That's certainly possible and you're right it would be a less disruptive step.
My thinking was that on !PREEMPT_RT it's actually just preempt_disable (however
with the call overhead currently), but PREEMPT_RT would welcome the lack of
preempt disable. I'd be interested to hear RT guys opinion here.

> Bonus points for adding a comment where ___slab_alloc disables IRQs to
> clarify what is protected -- I assume it's protecting kmem_cache_cpu
> from being modified from interrupt context. If so, it's potentially a
> local_lock candidate.

Yeah that gets cleared up later :)
Mel Gorman May 25, 2021, 3:10 p.m. UTC | #3
On Tue, May 25, 2021 at 02:47:10PM +0200, Vlastimil Babka wrote:
> On 5/25/21 2:35 PM, Mel Gorman wrote:
> > On Tue, May 25, 2021 at 01:39:29AM +0200, Vlastimil Babka wrote:
> >> Currently __slab_alloc() disables irqs around the whole ___slab_alloc().  This
> >> includes cases where this is not needed, such as when the allocation ends up in
> >> the page allocator and has to awkwardly enable irqs back based on gfp flags.
> >> Also the whole kmem_cache_alloc_bulk() is executed with irqs disabled even when
> >> it hits the __slab_alloc() slow path, and long periods with disabled interrupts
> >> are undesirable.
> >> 
> >> As a first step towards reducing irq disabled periods, move irq handling into
> >> ___slab_alloc().

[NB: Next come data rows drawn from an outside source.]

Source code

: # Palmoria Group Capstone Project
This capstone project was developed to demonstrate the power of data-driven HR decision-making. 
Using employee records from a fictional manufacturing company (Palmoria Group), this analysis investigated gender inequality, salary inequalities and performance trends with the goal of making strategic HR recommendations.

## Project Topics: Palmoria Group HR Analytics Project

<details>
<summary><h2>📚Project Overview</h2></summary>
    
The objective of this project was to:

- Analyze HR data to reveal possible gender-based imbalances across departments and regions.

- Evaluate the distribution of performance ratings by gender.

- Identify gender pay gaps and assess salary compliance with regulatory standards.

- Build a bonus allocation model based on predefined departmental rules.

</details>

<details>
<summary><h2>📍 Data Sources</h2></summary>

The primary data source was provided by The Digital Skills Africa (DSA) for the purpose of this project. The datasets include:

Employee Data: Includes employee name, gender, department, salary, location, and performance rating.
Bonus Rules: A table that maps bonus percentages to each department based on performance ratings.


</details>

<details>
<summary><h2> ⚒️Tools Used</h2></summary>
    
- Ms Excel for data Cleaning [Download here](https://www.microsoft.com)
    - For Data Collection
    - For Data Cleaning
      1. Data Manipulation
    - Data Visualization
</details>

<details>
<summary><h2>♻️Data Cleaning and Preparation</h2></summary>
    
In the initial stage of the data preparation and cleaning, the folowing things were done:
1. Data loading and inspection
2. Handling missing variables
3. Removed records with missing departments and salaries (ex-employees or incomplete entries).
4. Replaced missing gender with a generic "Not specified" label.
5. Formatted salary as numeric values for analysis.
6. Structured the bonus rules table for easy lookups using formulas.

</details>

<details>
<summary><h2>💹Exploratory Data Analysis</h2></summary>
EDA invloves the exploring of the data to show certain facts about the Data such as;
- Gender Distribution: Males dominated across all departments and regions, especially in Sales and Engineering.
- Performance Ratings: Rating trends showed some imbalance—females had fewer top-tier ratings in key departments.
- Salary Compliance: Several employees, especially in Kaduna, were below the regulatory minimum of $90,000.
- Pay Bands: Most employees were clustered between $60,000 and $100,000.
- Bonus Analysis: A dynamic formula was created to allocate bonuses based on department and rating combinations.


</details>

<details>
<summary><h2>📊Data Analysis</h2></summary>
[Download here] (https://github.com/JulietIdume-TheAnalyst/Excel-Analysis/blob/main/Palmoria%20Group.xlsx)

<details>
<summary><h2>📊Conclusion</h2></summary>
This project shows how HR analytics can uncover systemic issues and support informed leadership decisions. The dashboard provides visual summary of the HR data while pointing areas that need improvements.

Callers will instead prevent the s->cpu_slab percpu pointer
> >> from becoming invalid via migrate_disable(). This does not protect against
> >> access preemption, which is still done by disabled irq for most of
> >> ___slab_alloc(). As the small immediate benefit, slab_out_of_memory() call from
> >> ___slab_alloc() is now done with irqs enabled.
> >> 
> >> kmem_cache_alloc_bulk() disables irqs for its fastpath and then re-enables them
> >> before calling ___slab_alloc(), which then disables them at its discretion. The
> >> whole kmem_cache_alloc_bulk() operation also disables cpu migration.
> >> 
> >> When  ___slab_alloc() calls new_slab() to allocate a new page, re-enable
> >> preemption, because new_slab() will re-enable interrupts in contexts that allow
> >> blocking.
> >> 
> >> The patch itself will thus increase overhead a bit due to disabled migration
> >> and increased disabling/enabling irqs in kmem_cache_alloc_bulk(), but that will
> >> be gradually improved in the following patches.
> >> 
> >> Signed-off-by: Vlastimil Babka <vbabka@suse.cz>
> > 
> > Why did you use migrate_disable instead of preempt_disable? There is a
> > fairly large comment in include/linux/preempt.h on why migrate_disable
> > is undesirable so new users are likely to be put under the microscope
> > once Thomas or Peter notice it.
> 
> I understood it as while undesirable, there's nothing better for now.
> 

I think the "better" option is to reduce preempt_disable sections as
much as possible but you probably have limited options there. It might
be easier to justify if the sections you were protecting need to go to
sleep like what mm/highmem.c needs but that does not appear to be the case.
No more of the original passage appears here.